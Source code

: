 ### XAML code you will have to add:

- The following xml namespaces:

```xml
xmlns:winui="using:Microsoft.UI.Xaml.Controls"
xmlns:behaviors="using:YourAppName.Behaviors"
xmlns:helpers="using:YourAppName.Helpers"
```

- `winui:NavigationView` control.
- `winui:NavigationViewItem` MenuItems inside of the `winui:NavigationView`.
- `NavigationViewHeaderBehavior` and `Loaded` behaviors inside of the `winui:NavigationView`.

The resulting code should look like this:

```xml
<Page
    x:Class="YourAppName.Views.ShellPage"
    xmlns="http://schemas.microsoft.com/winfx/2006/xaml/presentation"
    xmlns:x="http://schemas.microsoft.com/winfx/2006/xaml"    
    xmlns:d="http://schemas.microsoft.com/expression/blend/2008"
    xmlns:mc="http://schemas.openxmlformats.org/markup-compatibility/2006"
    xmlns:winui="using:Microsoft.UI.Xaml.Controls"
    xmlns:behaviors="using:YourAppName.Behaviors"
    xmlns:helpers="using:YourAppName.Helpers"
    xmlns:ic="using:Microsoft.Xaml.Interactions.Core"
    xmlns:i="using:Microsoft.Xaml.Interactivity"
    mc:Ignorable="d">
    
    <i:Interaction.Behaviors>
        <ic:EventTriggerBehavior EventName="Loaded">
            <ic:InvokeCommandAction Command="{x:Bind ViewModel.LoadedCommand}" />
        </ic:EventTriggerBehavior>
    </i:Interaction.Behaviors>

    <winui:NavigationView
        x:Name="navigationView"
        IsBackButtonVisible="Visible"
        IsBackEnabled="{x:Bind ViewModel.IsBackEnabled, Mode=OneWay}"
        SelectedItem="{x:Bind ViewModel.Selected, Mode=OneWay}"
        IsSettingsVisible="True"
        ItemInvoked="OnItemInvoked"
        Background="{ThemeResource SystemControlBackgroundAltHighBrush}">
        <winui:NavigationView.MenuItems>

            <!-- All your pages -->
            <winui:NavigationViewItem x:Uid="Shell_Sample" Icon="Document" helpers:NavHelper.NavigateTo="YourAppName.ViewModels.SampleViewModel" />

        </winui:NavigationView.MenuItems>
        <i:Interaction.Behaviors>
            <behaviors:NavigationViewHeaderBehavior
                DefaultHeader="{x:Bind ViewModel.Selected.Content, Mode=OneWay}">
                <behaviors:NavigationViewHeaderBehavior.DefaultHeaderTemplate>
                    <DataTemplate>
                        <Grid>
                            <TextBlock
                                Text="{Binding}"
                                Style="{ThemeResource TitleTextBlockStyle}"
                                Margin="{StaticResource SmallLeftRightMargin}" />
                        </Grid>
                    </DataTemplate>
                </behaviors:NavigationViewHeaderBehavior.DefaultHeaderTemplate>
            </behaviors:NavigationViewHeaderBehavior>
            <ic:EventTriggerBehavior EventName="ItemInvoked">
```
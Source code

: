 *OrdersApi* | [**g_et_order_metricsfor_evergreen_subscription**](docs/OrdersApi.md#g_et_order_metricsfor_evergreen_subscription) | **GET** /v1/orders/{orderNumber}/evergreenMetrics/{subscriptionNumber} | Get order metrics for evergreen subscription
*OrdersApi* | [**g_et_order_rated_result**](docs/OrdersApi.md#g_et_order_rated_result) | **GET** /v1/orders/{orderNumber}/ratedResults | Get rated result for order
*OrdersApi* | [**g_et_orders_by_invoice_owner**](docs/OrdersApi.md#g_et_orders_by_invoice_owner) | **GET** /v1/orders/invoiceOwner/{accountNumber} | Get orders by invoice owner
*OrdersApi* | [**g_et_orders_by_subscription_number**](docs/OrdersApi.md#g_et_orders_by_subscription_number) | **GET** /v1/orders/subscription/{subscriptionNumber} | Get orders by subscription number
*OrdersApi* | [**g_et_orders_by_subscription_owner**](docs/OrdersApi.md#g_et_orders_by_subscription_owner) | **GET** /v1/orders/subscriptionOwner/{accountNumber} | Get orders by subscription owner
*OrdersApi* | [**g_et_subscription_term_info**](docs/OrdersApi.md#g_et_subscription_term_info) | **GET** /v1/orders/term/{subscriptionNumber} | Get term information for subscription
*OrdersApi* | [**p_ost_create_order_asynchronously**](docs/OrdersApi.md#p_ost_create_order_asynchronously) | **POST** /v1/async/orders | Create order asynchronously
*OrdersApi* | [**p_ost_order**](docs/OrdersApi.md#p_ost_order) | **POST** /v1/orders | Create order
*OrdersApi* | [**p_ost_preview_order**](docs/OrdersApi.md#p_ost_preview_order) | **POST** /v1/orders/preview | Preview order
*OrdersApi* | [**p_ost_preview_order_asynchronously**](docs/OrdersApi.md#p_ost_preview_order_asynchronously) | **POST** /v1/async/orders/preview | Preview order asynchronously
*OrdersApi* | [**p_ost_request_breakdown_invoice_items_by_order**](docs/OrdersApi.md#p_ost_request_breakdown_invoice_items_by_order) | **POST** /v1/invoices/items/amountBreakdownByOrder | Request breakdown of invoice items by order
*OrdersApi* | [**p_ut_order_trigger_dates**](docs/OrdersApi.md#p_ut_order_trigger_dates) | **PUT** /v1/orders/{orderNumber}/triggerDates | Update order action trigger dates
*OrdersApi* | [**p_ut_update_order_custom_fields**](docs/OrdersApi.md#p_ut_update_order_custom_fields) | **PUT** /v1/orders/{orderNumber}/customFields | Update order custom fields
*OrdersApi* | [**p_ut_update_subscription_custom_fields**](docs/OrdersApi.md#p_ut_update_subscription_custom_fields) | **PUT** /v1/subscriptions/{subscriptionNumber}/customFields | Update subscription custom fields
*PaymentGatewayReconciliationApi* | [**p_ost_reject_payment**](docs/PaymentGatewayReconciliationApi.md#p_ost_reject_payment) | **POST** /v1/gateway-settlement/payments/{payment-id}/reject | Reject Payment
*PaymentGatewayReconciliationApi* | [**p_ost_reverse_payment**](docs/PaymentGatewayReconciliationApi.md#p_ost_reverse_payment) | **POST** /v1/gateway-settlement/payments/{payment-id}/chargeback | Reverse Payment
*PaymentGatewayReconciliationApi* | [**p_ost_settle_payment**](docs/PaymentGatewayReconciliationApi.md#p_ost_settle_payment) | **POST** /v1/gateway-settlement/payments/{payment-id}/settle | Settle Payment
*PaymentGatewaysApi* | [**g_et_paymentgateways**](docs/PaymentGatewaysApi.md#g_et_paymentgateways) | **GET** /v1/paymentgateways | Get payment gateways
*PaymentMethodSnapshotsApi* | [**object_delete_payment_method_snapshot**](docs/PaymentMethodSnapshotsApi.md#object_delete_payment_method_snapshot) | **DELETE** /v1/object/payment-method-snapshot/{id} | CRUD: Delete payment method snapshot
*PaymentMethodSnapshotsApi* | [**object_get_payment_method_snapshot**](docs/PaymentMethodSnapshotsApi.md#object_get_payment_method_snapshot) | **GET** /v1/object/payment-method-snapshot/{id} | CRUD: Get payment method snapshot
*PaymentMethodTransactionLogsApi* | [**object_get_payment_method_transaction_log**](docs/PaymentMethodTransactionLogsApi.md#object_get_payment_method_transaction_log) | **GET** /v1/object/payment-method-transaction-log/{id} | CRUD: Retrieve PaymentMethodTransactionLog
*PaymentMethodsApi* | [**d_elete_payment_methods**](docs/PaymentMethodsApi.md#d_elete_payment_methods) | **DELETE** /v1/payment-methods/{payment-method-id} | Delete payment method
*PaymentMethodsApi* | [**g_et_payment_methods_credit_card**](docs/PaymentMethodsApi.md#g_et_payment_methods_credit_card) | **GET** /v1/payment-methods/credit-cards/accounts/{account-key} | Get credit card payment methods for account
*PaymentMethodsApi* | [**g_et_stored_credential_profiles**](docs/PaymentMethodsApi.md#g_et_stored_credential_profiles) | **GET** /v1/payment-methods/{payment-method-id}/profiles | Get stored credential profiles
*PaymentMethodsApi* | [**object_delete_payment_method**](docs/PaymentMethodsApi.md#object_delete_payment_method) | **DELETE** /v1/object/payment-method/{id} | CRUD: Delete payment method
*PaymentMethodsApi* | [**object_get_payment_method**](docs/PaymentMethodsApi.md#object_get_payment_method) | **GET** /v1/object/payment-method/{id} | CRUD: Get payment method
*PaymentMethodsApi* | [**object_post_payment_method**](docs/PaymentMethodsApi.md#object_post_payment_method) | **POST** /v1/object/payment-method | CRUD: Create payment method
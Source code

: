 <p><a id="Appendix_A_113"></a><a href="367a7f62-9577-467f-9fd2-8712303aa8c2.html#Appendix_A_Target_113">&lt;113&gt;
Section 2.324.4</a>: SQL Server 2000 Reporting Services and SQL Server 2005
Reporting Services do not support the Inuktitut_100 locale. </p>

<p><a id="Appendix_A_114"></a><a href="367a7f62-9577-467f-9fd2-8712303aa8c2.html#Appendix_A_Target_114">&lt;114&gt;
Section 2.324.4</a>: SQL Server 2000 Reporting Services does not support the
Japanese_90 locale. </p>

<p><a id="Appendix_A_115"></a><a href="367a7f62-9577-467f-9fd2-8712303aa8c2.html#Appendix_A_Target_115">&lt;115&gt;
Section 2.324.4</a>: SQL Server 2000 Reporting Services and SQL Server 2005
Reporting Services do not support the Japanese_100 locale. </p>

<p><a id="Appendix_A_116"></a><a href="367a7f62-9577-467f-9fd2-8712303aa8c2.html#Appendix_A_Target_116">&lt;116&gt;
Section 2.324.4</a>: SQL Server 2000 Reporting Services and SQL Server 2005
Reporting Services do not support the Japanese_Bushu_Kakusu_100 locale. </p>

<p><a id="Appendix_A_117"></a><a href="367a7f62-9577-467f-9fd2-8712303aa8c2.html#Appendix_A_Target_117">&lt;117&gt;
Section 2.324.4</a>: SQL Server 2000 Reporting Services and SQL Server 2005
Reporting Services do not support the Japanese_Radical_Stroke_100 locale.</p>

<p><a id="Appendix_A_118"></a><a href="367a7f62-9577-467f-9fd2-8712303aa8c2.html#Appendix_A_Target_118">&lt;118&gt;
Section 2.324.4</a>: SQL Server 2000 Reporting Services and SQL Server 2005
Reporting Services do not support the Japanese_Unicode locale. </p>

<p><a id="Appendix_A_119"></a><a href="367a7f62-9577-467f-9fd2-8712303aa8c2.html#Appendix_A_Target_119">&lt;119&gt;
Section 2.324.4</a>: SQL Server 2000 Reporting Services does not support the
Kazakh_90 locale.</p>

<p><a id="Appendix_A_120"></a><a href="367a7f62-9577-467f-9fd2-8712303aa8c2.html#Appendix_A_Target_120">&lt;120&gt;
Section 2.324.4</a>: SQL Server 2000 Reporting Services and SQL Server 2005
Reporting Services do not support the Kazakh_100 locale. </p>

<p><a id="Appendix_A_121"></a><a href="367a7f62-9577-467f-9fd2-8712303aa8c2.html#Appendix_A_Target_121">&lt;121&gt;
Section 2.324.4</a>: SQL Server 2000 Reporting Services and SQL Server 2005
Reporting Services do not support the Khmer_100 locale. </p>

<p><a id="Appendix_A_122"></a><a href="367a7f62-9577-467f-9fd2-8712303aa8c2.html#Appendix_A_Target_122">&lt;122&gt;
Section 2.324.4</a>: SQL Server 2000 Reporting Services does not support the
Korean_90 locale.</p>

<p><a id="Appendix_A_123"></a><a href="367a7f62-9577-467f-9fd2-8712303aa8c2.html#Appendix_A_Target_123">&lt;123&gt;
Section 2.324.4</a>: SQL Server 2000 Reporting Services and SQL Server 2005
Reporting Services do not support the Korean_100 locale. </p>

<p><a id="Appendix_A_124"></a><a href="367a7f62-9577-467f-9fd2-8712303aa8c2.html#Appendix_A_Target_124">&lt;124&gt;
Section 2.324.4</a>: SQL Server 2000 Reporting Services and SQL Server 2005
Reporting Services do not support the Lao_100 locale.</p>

----------

Exercise aim: Wherever the word "OneWay" appears in the entries above, copy that line.

Output for this exercise:
        IsBackEnabled="{x:Bind ViewModel.IsBackEnabled, Mode=OneWay}"
        SelectedItem="{x:Bind ViewModel.Selected, Mode=OneWay}"
                DefaultHeader="{x:Bind ViewModel.Selected.Content, Mode=OneWay}">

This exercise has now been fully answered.